[Records from a collection]
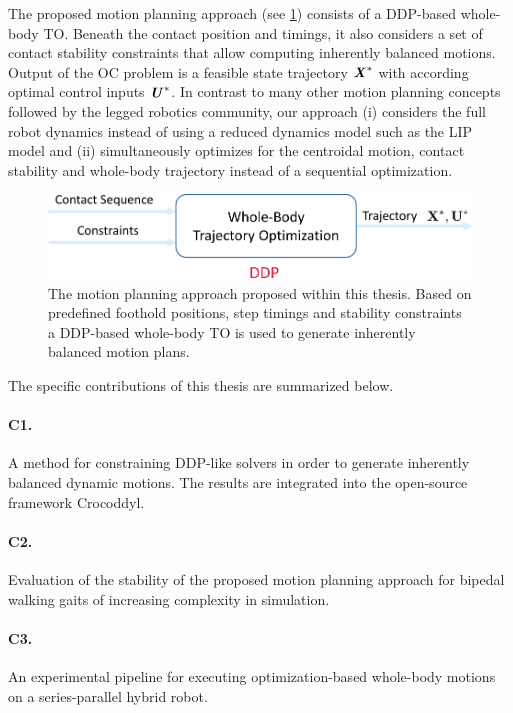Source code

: The proposed motion planning approach (see \cref{img:approach}) consists of a DDP-based whole-body \gls{TO}. 
Beneath the contact position and timings, it also considers a set of contact stability constraints that allow computing inherently balanced motions. Output of the \gls{OC} problem is a feasible state trajectory $\bm{\mathit{X}}^*$ with according optimal control inputs $\bm{\mathit{U}}^*$. In contrast to many other motion planning concepts followed by the legged robotics community, our approach (i) considers the full robot dynamics instead of using a reduced dynamics model such as the \gls{LIP} model and (ii) simultaneously optimizes for the centroidal motion, contact stability and whole-body trajectory instead of a sequential optimization. 

\begin{figure}
\centering	
\includegraphics[width=.8\textwidth]{img/approach}
\caption[Overall motion planning approach proposed within this thesis]{The motion planning approach proposed within this thesis. Based on predefined foothold positions, step timings and stability constraints a \gls{DDP}-based whole-body \gls{TO} is used to generate inherently balanced motion plans.}
\label{img:approach}
\end{figure}

The specific contributions of this thesis are summarized below.

\paragraph{C1.} A method for constraining DDP-like solvers in order to generate inherently balanced dynamic motions. The results are integrated into the open-source framework Crocoddyl.
\paragraph{C2.} Evaluation of the stability of the proposed motion planning approach for bipedal walking gaits of increasing complexity in simulation.
\paragraph{C3.} An experimental pipeline for executing optimization-based whole-body motions on a series-parallel hybrid robot.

* _Task goal_: From the first line of the entries above down to the line holding "planning approach (see", quote each line exactly and nothing else, skipping pictures.

* _Exercise solution_:
Source code

: The proposed motion planning approach (see \cref{img:approach}) consists of a DDP-based whole-body \gls{TO}. 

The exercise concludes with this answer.